• Requirement: Where a record holds a picture, leave the picture out; otherwise repeat every record exactly.

(Rendered images with source text)
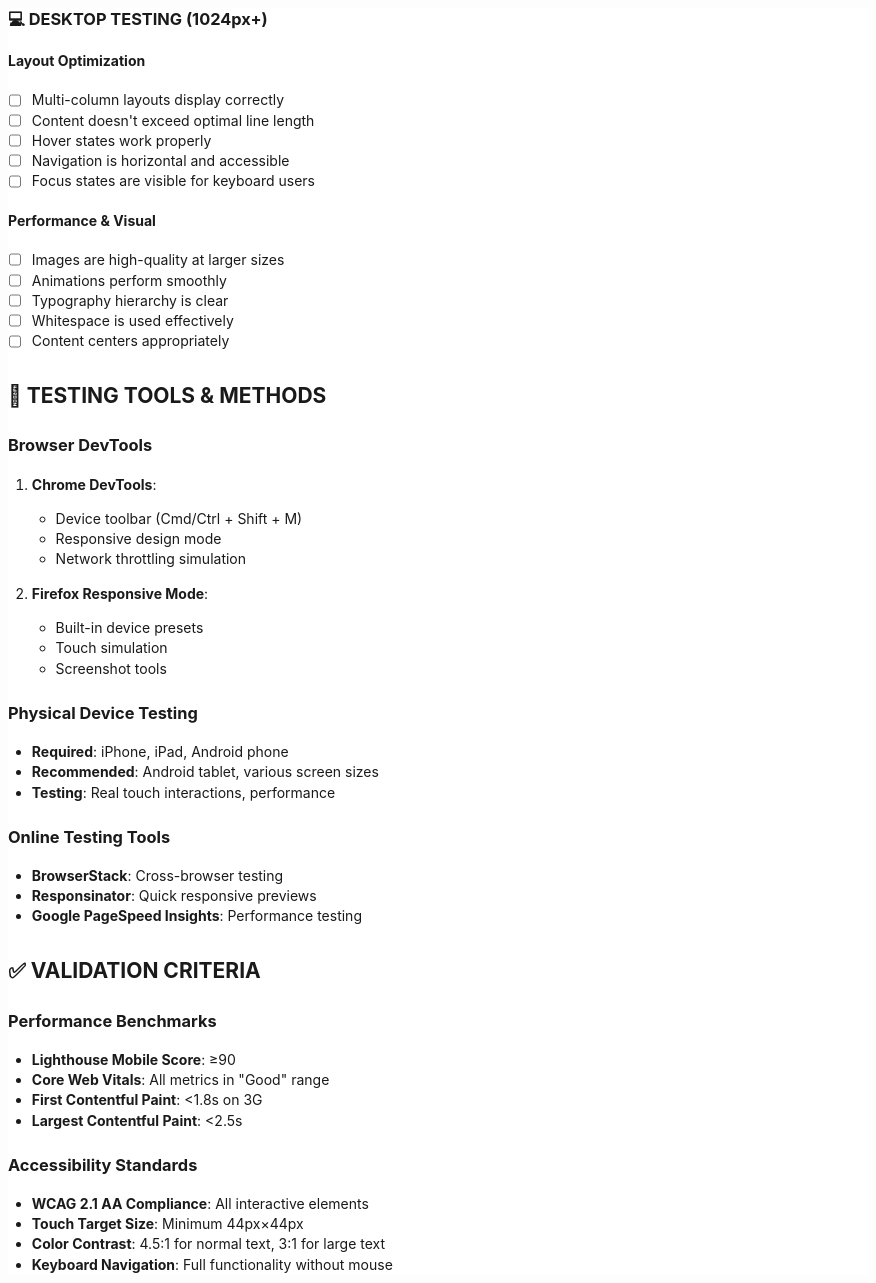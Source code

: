 ### **💻 DESKTOP TESTING (1024px+)**

#### **Layout Optimization**
- [ ] Multi-column layouts display correctly
- [ ] Content doesn't exceed optimal line length
- [ ] Hover states work properly
- [ ] Navigation is horizontal and accessible
- [ ] Focus states are visible for keyboard users

#### **Performance & Visual**
- [ ] Images are high-quality at larger sizes
- [ ] Animations perform smoothly
- [ ] Typography hierarchy is clear
- [ ] Whitespace is used effectively
- [ ] Content centers appropriately

## 🧪 TESTING TOOLS & METHODS

### **Browser DevTools**
1. **Chrome DevTools**:
   - Device toolbar (Cmd/Ctrl + Shift + M)
   - Responsive design mode
   - Network throttling simulation

2. **Firefox Responsive Mode**:
   - Built-in device presets  
   - Touch simulation
   - Screenshot tools

### **Physical Device Testing**
- **Required**: iPhone, iPad, Android phone
- **Recommended**: Android tablet, various screen sizes
- **Testing**: Real touch interactions, performance

### **Online Testing Tools**
- **BrowserStack**: Cross-browser testing
- **Responsinator**: Quick responsive previews
- **Google PageSpeed Insights**: Performance testing

## ✅ VALIDATION CRITERIA

### **Performance Benchmarks**
- **Lighthouse Mobile Score**: ≥90
- **Core Web Vitals**: All metrics in "Good" range
- **First Contentful Paint**: <1.8s on 3G
- **Largest Contentful Paint**: <2.5s

### **Accessibility Standards**
- **WCAG 2.1 AA Compliance**: All interactive elements
- **Touch Target Size**: Minimum 44px×44px
- **Color Contrast**: 4.5:1 for normal text, 3:1 for large text
- **Keyboard Navigation**: Full functionality without mouse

• Answer to the problem:
Source code

: ### **💻 DESKTOP TESTING (1024px+)**

#### **Layout Optimization**
- [ ] Multi-column layouts display correctly
- [ ] Content doesn't exceed optimal line length
- [ ] Hover states work properly
- [ ] Navigation is horizontal and accessible
- [ ] Focus states are visible for keyboard users

#### **Performance & Visual**
- [ ] Images are high-quality at larger sizes
- [ ] Animations perform smoothly
- [ ] Typography hierarchy is clear
- [ ] Whitespace is used effectively
- [ ] Content centers appropriately

## 🧪 TESTING TOOLS & METHODS

### **Browser DevTools**
1. **Chrome DevTools**:
   - Device toolbar (Cmd/Ctrl + Shift + M)
   - Responsive design mode
   - Network throttling simulation

2. **Firefox Responsive Mode**:
   - Built-in device presets  
   - Touch simulation
   - Screenshot tools

### **Physical Device Testing**
- **Required**: iPhone, iPad, Android phone
- **Recommended**: Android tablet, various screen sizes
- **Testing**: Real touch interactions, performance

### **Online Testing Tools**
- **BrowserStack**: Cross-browser testing
- **Responsinator**: Quick responsive previews
- **Google PageSpeed Insights**: Performance testing

## ✅ VALIDATION CRITERIA

### **Performance Benchmarks**
- **Lighthouse Mobile Score**: ≥90
- **Core Web Vitals**: All metrics in "Good" range
- **First Contentful Paint**: <1.8s on 3G
- **Largest Contentful Paint**: <2.5s

### **Accessibility Standards**
- **WCAG 2.1 AA Compliance**: All interactive elements
- **Touch Target Size**: Minimum 44px×44px
- **Color Contrast**: 4.5:1 for normal text, 3:1 for large text
- **Keyboard Navigation**: Full functionality without mouse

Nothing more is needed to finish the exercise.